▶ [WHAT YOU HAVE TO DO]
Repeat every record below exactly as it appears.

▶ [RECORDS TO USE]
##########

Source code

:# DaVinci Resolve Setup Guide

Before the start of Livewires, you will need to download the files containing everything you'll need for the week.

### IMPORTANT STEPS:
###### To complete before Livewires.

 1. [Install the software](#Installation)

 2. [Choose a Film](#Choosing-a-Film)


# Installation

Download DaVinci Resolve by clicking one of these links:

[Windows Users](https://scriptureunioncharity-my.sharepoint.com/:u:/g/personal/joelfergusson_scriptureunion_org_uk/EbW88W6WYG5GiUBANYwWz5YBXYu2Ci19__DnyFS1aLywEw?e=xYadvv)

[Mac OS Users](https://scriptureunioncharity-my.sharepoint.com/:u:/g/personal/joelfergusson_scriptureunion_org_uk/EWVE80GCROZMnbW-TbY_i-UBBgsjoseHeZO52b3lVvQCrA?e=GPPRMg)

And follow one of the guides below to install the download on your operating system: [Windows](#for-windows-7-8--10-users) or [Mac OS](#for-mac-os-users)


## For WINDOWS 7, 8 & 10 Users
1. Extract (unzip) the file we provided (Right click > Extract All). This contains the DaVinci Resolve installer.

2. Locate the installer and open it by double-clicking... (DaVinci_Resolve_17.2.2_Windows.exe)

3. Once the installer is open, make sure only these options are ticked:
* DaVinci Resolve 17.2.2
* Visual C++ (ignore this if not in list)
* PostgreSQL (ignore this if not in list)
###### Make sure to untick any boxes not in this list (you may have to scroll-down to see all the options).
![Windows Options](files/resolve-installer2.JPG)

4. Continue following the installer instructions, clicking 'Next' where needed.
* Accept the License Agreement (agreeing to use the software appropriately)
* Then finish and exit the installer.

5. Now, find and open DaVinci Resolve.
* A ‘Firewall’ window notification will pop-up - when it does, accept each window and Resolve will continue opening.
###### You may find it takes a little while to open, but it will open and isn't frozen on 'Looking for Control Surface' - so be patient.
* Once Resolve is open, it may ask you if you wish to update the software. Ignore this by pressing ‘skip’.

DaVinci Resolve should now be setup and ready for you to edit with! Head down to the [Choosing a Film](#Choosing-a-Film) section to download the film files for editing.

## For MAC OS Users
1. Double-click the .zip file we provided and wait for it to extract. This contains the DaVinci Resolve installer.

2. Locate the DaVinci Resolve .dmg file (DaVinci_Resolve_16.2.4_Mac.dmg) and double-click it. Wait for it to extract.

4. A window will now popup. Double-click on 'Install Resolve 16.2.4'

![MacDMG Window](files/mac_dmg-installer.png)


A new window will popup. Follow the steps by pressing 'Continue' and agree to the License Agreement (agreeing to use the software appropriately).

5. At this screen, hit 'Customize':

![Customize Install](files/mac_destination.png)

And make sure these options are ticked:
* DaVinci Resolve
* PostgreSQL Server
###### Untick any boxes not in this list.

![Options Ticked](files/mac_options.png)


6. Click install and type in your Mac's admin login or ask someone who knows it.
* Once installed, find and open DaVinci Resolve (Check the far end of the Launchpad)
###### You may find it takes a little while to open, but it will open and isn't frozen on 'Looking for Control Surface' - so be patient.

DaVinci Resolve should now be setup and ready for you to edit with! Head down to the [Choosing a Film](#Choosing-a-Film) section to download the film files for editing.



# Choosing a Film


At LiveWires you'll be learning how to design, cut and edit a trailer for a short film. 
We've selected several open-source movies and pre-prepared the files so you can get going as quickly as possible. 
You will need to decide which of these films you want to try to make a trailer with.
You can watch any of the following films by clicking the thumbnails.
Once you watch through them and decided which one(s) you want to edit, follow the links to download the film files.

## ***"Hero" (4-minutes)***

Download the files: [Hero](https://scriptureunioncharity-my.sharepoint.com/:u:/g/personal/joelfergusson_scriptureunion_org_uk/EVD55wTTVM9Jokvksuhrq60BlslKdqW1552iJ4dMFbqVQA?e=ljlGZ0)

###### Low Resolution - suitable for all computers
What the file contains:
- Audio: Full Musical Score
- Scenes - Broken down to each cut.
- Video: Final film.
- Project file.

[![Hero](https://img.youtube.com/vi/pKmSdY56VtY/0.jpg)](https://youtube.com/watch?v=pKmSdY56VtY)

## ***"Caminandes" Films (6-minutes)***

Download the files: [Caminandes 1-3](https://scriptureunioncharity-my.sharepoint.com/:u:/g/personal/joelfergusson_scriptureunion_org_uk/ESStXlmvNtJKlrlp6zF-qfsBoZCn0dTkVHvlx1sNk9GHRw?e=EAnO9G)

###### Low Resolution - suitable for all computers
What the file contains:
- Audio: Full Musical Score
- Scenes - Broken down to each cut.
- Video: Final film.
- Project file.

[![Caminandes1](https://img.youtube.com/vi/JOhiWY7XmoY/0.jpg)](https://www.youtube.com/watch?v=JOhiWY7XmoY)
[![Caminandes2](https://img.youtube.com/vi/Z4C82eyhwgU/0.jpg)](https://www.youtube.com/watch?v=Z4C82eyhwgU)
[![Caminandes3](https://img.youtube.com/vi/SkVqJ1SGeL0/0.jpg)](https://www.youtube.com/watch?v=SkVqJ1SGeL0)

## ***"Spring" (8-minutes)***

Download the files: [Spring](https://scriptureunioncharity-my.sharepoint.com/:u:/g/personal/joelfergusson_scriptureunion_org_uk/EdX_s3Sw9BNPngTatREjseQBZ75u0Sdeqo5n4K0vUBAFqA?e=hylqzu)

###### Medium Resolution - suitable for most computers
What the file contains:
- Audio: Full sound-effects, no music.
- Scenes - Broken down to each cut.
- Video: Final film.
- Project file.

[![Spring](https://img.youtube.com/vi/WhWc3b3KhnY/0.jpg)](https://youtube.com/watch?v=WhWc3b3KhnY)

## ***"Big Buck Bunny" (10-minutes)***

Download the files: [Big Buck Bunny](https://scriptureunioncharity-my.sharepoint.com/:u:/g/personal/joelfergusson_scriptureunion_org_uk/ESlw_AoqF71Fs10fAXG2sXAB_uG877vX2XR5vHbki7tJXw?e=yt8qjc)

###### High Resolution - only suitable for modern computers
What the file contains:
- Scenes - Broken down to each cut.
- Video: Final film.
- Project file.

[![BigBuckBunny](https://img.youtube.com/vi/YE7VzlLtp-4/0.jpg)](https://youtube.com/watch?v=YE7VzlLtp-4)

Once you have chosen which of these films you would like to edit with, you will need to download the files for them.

##########

▶ [RESPONSE AREA]
Source code

:# DaVinci Resolve Setup Guide

Before the start of Livewires, you will need to download the files containing everything you'll need for the week.

### IMPORTANT STEPS:
###### To complete before Livewires.

 1. [Install the software](#Installation)

 2. [Choose a Film](#Choosing-a-Film)


# Installation

Download DaVinci Resolve by clicking one of these links:

[Windows Users](https://scriptureunioncharity-my.sharepoint.com/:u:/g/personal/joelfergusson_scriptureunion_org_uk/EbW88W6WYG5GiUBANYwWz5YBXYu2Ci19__DnyFS1aLywEw?e=xYadvv)

[Mac OS Users](https://scriptureunioncharity-my.sharepoint.com/:u:/g/personal/joelfergusson_scriptureunion_org_uk/EWVE80GCROZMnbW-TbY_i-UBBgsjoseHeZO52b3lVvQCrA?e=GPPRMg)

And follow one of the guides below to install the download on your operating system: [Windows](#for-windows-7-8--10-users) or [Mac OS](#for-mac-os-users)


## For WINDOWS 7, 8 & 10 Users
1. Extract (unzip) the file we provided (Right click > Extract All). This contains the DaVinci Resolve installer.

2. Locate the installer and open it by double-clicking... (DaVinci_Resolve_17.2.2_Windows.exe)

3. Once the installer is open, make sure only these options are ticked:
* DaVinci Resolve 17.2.2
* Visual C++ (ignore this if not in list)
* PostgreSQL (ignore this if not in list)
###### Make sure to untick any boxes not in this list (you may have to scroll-down to see all the options).
![Windows Options](files/resolve-installer2.JPG)

4. Continue following the installer instructions, clicking 'Next' where needed.
* Accept the License Agreement (agreeing to use the software appropriately)
* Then finish and exit the installer.

5. Now, find and open DaVinci Resolve.
* A ‘Firewall’ window notification will pop-up - when it does, accept each window and Resolve will continue opening.
###### You may find it takes a little while to open, but it will open and isn't frozen on 'Looking for Control Surface' - so be patient.
* Once Resolve is open, it may ask you if you wish to update the software. Ignore this by pressing ‘skip’.

DaVinci Resolve should now be setup and ready for you to edit with! Head down to the [Choosing a Film](#Choosing-a-Film) section to download the film files for editing.

## For MAC OS Users
1. Double-click the .zip file we provided and wait for it to extract. This contains the DaVinci Resolve installer.

2. Locate the DaVinci Resolve .dmg file (DaVinci_Resolve_16.2.4_Mac.dmg) and double-click it. Wait for it to extract.

4. A window will now popup. Double-click on 'Install Resolve 16.2.4'

![MacDMG Window](files/mac_dmg-installer.png)


A new window will popup. Follow the steps by pressing 'Continue' and agree to the License Agreement (agreeing to use the software appropriately).

5. At this screen, hit 'Customize':

![Customize Install](files/mac_destination.png)

And make sure these options are ticked:
* DaVinci Resolve
* PostgreSQL Server
###### Untick any boxes not in this list.

![Options Ticked](files/mac_options.png)


6. Click install and type in your Mac's admin login or ask someone who knows it.
* Once installed, find and open DaVinci Resolve (Check the far end of the Launchpad)
###### You may find it takes a little while to open, but it will open and isn't frozen on 'Looking for Control Surface' - so be patient.

DaVinci Resolve should now be setup and ready for you to edit with! Head down to the [Choosing a Film](#Choosing-a-Film) section to download the film files for editing.



# Choosing a Film


At LiveWires you'll be learning how to design, cut and edit a trailer for a short film. 
We've selected several open-source movies and pre-prepared the files so you can get going as quickly as possible. 
You will need to decide which of these films you want to try to make a trailer with.
You can watch any of the following films by clicking the thumbnails.
Once you watch through them and decided which one(s) you want to edit, follow the links to download the film files.

## ***"Hero" (4-minutes)***

Download the files: [Hero](https://scriptureunioncharity-my.sharepoint.com/:u:/g/personal/joelfergusson_scriptureunion_org_uk/EVD55wTTVM9Jokvksuhrq60BlslKdqW1552iJ4dMFbqVQA?e=ljlGZ0)

###### Low Resolution - suitable for all computers
What the file contains:
- Audio: Full Musical Score
- Scenes - Broken down to each cut.
- Video: Final film.
- Project file.

[![Hero](https://img.youtube.com/vi/pKmSdY56VtY/0.jpg)](https://youtube.com/watch?v=pKmSdY56VtY)

## ***"Caminandes" Films (6-minutes)***

Download the files: [Caminandes 1-3](https://scriptureunioncharity-my.sharepoint.com/:u:/g/personal/joelfergusson_scriptureunion_org_uk/ESStXlmvNtJKlrlp6zF-qfsBoZCn0dTkVHvlx1sNk9GHRw?e=EAnO9G)

###### Low Resolution - suitable for all computers
What the file contains:
- Audio: Full Musical Score
- Scenes - Broken down to each cut.
- Video: Final film.
- Project file.

[![Caminandes1](https://img.youtube.com/vi/JOhiWY7XmoY/0.jpg)](https://www.youtube.com/watch?v=JOhiWY7XmoY)
[![Caminandes2](https://img.youtube.com/vi/Z4C82eyhwgU/0.jpg)](https://www.youtube.com/watch?v=Z4C82eyhwgU)
[![Caminandes3](https://img.youtube.com/vi/SkVqJ1SGeL0/0.jpg)](https://www.youtube.com/watch?v=SkVqJ1SGeL0)

## ***"Spring" (8-minutes)***

Download the files: [Spring](https://scriptureunioncharity-my.sharepoint.com/:u:/g/personal/joelfergusson_scriptureunion_org_uk/EdX_s3Sw9BNPngTatREjseQBZ75u0Sdeqo5n4K0vUBAFqA?e=hylqzu)

###### Medium Resolution - suitable for most computers
What the file contains:
- Audio: Full sound-effects, no music.
- Scenes - Broken down to each cut.
- Video: Final film.
- Project file.

[![Spring](https://img.youtube.com/vi/WhWc3b3KhnY/0.jpg)](https://youtube.com/watch?v=WhWc3b3KhnY)

## ***"Big Buck Bunny" (10-minutes)***

Download the files: [Big Buck Bunny](https://scriptureunioncharity-my.sharepoint.com/:u:/g/personal/joelfergusson_scriptureunion_org_uk/ESlw_AoqF71Fs10fAXG2sXAB_uG877vX2XR5vHbki7tJXw?e=yt8qjc)

###### High Resolution - only suitable for modern computers
What the file contains:
- Scenes - Broken down to each cut.
- Video: Final film.
- Project file.

[![BigBuckBunny](https://img.youtube.com/vi/YE7VzlLtp-4/0.jpg)](https://youtube.com/watch?v=YE7VzlLtp-4)

Once you have chosen which of these films you would like to edit with, you will need to download the files for them.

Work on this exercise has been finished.